The bank note printing industry works to ensure that every country has a reliable supply of cash. Although its services are indispensable, the industry itself is largely shrouded in secrecy, with procurement tenders conducted without much publicity and announcements made without much detail. This mysteriousness is due to the need to ensure a steady flow of cash and the security of everyone who uses it – let’s try to get a glimpse of how they do this.

Most euro bank note users have heard about the recent news: the ECB is going to introduce new bills. However, dig deeper into any text of the news, and most likely you will find details of the new design. what about the rest? “We are working on a new series of high-tech banknotes aimed at preventing counterfeiting and reducing environmental impact,” said Fabio Panetta, member of the ECB Executive Board. And that’s all the technical details we can learn. The situation is similar to the new pound sterling banknote: everyone is focusing on the King Charles design, with a brief mention of the polymer substrate and compliance with environmental and financial requirements, without going any further.

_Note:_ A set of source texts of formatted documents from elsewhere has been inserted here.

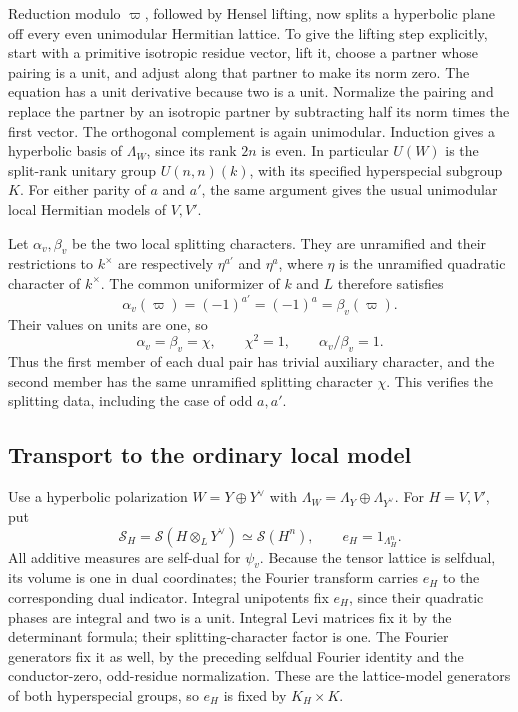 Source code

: Reduction modulo \(\varpi\), followed by Hensel lifting, now
splits a hyperbolic plane off every even unimodular Hermitian
lattice. To give the lifting step explicitly, start with a primitive
isotropic residue vector, lift it, choose a partner whose pairing
is a unit, and adjust along that partner to make its norm zero.
The equation has a unit derivative because two is a unit.
Normalize the pairing and replace the partner by an isotropic
partner by subtracting half its norm times the first vector.
The orthogonal complement is again unimodular.
Induction gives a hyperbolic basis of \(\Lambda_W\), since its
rank \(2n\) is even. In particular \(U(W)\) is the split-rank
unitary group \(U(n,n)(k)\), with its specified hyperspecial subgroup
\(K\). For either parity of \(a\) and \(a'\), the same argument
gives the usual unimodular local Hermitian models of \(V,V'\).

Let \(\alpha_v,\beta_v\) be the two local splitting characters.
They are unramified and their restrictions to \(k^\times\)
are respectively \(\eta^{a'}\) and \(\eta^a\), where \(\eta\)
is the unramified quadratic character of \(k^\times\).
The common uniformizer of \(k\) and \(L\) therefore satisfies
\[
 \alpha_v(\varpi)=(-1)^{a'}=(-1)^a=\beta_v(\varpi).
\]
Their values on units are one, so
\begin{equation}\label{eq:sr-inert-character-equality}
 \alpha_v=\beta_v=\chi,\qquad \chi^2=1,\qquad
                 \alpha_v/\beta_v=1.
\end{equation}
Thus the first member of each dual pair has trivial auxiliary
character, and the second member has the same unramified splitting
character \(\chi\). This verifies the splitting data, including
the case of odd \(a,a'\).

\subsection{Transport to the ordinary local model}
Use a hyperbolic polarization \(W=Y\oplus Y^\vee\) with
\(\Lambda_W=\Lambda_Y\oplus\Lambda_{Y^\vee}\).
For \(H=V,V'\), put
\[
 \mathcal S_H=\mathcal S(H\otimes_LY^\vee)
              \simeq\mathcal S(H^n),\qquad
                     e_H=1_{\Lambda_H^n}.
\]
All additive measures are self-dual for \(\psi_v\).
Because the tensor lattice is selfdual, its volume is one
in dual coordinates; the Fourier transform carries \(e_H\)
to the corresponding dual indicator.
Integral unipotents fix \(e_H\), since their quadratic phases
are integral and two is a unit. Integral Levi matrices fix it
by the determinant formula; their splitting-character factor is one.
The Fourier generators fix it as well, by the preceding selfdual
Fourier identity and the conductor-zero, odd-residue normalization.
These are the lattice-model generators of both hyperspecial groups,
so \(e_H\) is fixed by \(K_H\times K\).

Notice how all the specifications, be it security features or the type of ink used, are left unsaid. And, of course, it is unlikely that the news will include those who are directly responsible for the creation of banknotes, namely security printers and their suppliers. Like any representatives of industries with proprietary knowledge, they are not very fond of going public about the details of their work – all the more so because the matter here is complicated by the nature of their products.

That everyday banknote that you keep handy in your wallet, no matter what currency it is, seems like a simple and straightforward means of payment. In a way, this is true: cash is still with us today, moving from one hand to another and helping when electronic payments fail. However, ensuring this ease requires major efforts based on the principles of de-risking cash as a strategic asset of the economy. These principles, in turn, are opposed by various factors, which require confidence and the ability to be prudent, as well as technical knowledge, to deal with.

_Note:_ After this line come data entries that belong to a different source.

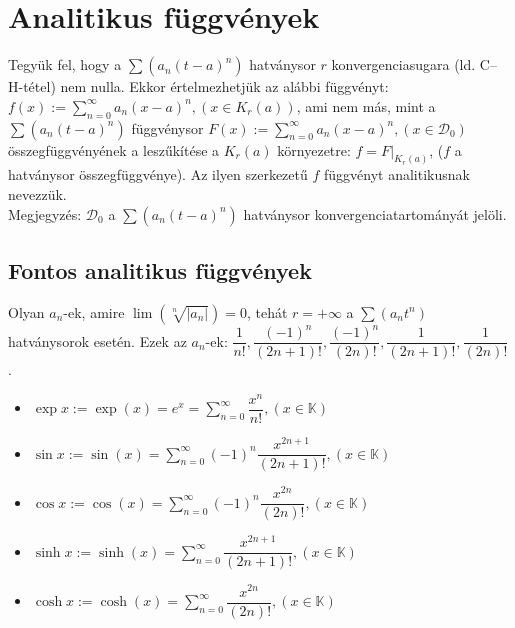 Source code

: \documentclass[margin=0px]{article}
\begin{document}
	\section{Analitikus függvények}
	
	Tegyük fel, hogy a $\sum{(a_{n}(t-a)^{n})}$ hatványsor $r$ konvergenciasugara (ld. C--H-tétel) nem nulla. Ekkor értelmezhetjük az alábbi függvényt: $f(x) := \sum\limits_{n=0}^{\infty}{a_{n}(x-a)^{n}}, (x \in K_{r}(a))$, ami nem más, mint a $\sum{(a_{n}(t-a)^{n})}$ függvénysor $F(x) := \sum\limits_{n=0}^{\infty}{a_{n}(x-a)^{n}}, (x \in \mathcal{D}_{0})$ összegfüggvényének a leszűkítése a $K_{r}(a)$ környezetre: $f = F|_{K_{r}(a)}$, ($f$ a hatványsor összegfüggvénye). Az ilyen szerkezetű $f$ függvényt analitikusnak nevezzük. \\
	Megjegyzés: $\mathcal{D}_{0}$ a $\sum{(a_{n}(t-a)^{n})}$ hatványsor konvergenciatartományát jelöli.
	
	\subsection{Fontos analitikus függvények}
	
	Olyan $a_{n}$-ek, amire $\lim{(\sqrt[n]{|a_{n}|})} = 0$, tehát $r = +\infty$ a $\sum{(a_{n}t^{n})}$ hatványsorok esetén. Ezek az $a_{n}$-ek: $\dfrac{1}{n!}, \dfrac{(-1)^n}{(2n+1)!}, \dfrac{(-1)^n}{(2n)!}, \dfrac{1}{(2n+1)!}, \dfrac{1}{(2n)!}$.
	\begin{itemize}
		\item $\exp{x} := \exp{(x)} = e^{x} = \sum\limits_{n=0}^{\infty}{\dfrac{x^n}{n!}, (x \in \mathbb{K})}$
		\item $\sin{x} := \sin{(x)} = \sum\limits_{n=0}^{\infty}{(-1)^n\dfrac{x^{2n+1}}{(2n+1)!}, (x \in \mathbb{K})}$
		\item $\cos{x} := \cos{(x)} = \sum\limits_{n=0}^{\infty}{(-1)^n\dfrac{x^{2n}}{(2n)!}, (x \in \mathbb{K})}$
		\item $\sinh{x} := \sinh{(x)} = \sum\limits_{n=0}^{\infty}{\dfrac{x^{2n+1}}{(2n+1)!}, (x \in \mathbb{K})}$
		\item $\cosh{x} := \cosh{(x)} = \sum\limits_{n=0}^{\infty}{\dfrac{x^{2n}}{(2n)!}, (x \in \mathbb{K})}$
	\end{itemize}
	
\end{document}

Know-how and industry-specific technologies

Central banks are the only organizations that have the authority to issue money in cash. Most of them do not have or operate their own printing operations, data from the Currency Benchmark 2022 report shows. At first glance, this seems like an inconsistency – a bank is responsible for ensuring cash security, yet it delegates such an important task to someone else. Why would they do this?

“It’s our job to make sure that when you spend a banknote, the person receiving it can be confident in its value. So an important part of our work is to ensure that the banknotes we all use have state-of-the-art security features, because if counterfeit notes are mistaken for genuine notes, it can lead to people losing confidence in their value Will go,” Bank of England. In today’s world, where anyone can purchase a high-fidelity printer, almost any type of paper and ink, and print their own banknote, this seems like an impossible task – but not for banknote printers.

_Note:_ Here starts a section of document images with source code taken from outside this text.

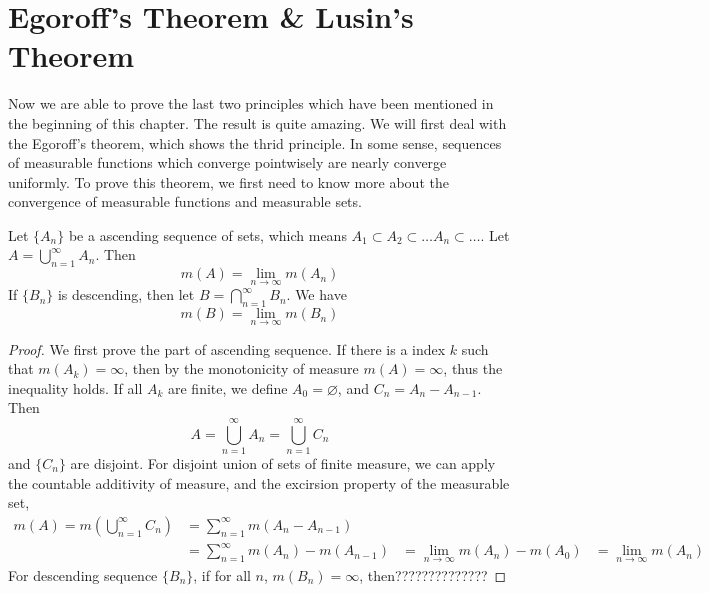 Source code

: \documentclass[lang=en, 12pt]{elegantbook}
\begin{document}
        \section{Egoroff's Theorem \& Lusin's Theorem}
            Now we are able to prove the last two principles which have been mentioned in the beginning of this chapter. The result is 
        quite amazing. We will first deal with the Egoroff's theorem, which shows the thrid principle. In some sense, sequences of measurable 
        functions which converge pointwisely are nearly converge uniformly. To prove this theorem, we first need to know more about the
        convergence of measurable functions and measurable sets.
            \begin{proposition}
                Let $\{A_n\}$ be a ascending sequence of sets, which means $A_1 \subset A_2 \subset \dots A_n \subset \dots$.
            Let $A = \bigcup_{n=1}^{\infty} A_n$. Then $$m(A) = \lim_{n \to \infty} m(A_n)$$
                If $\{B_n\}$ is descending, then let $B = \bigcap_{n=1}^{\infty} B_n$. We have 
                $$m(B) = \lim_{n \to \infty} m(B_n)$$

            \end{proposition}
            \begin{proof}
                We first prove the part of ascending sequence. If there is a index $k$ such that $m(A_{k}) = \infty$, then by the monotonicity of 
            measure $m(A) = \infty$, thus the inequality holds. If all $A_k$ are finite, we define $A_0 = \varnothing$, and $C_n = A_n -A_{n-1}$.
            Then$$A = \bigcup_{n=1}^{\infty} A_n =\bigcup_{n=1}^{\infty} C_n$$ 
            and $\{C_n\}$ are disjoint. For disjoint union of sets of finite measure, we can apply the countable additivity of measure, 
            and the excirsion property of the measurable set, 
            \begin{equation*}
                \begin{aligned}
                    m(A) = m(\bigcup_{n=1}^{\infty} C_n) &= \sum_{n=1}^{\infty} m(A_n - A_{n-1})\\
                    &= \sum_{n=1}^{\infty} m(A_n) - m(A_{n-1})
                    &= \lim_{n \to \infty} m(A_n) - m(A_0)
                    &=\lim_{n \to \infty} m(A_n)
                \end{aligned}
            \end{equation*}
                For descending sequence $\{B_n\}$, if for all $n$, $m(B_n) = \infty$, then?????????????? 
            
            \end{proof}
\end{document}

At the heart of banknote printing lies a complex network of specialized equipment and techniques. These technologies are not readily available for purchase, but are closely controlled and kept secret to keep out counterfeiters, as we see in the example of Koenig & Bauer Banknote Solutions (KBBS), a Swiss provider of security printing equipment. : “Despite the availability of high resolution digital printing technologies in the open market, the criminal fraternity is technically unable to imitate the visible and invisible printed features present on bank notes printed on our machines. Commercial printing technology cannot reach these levels of precision and excellence,” explains Eric Boissons, CEO of KBBS.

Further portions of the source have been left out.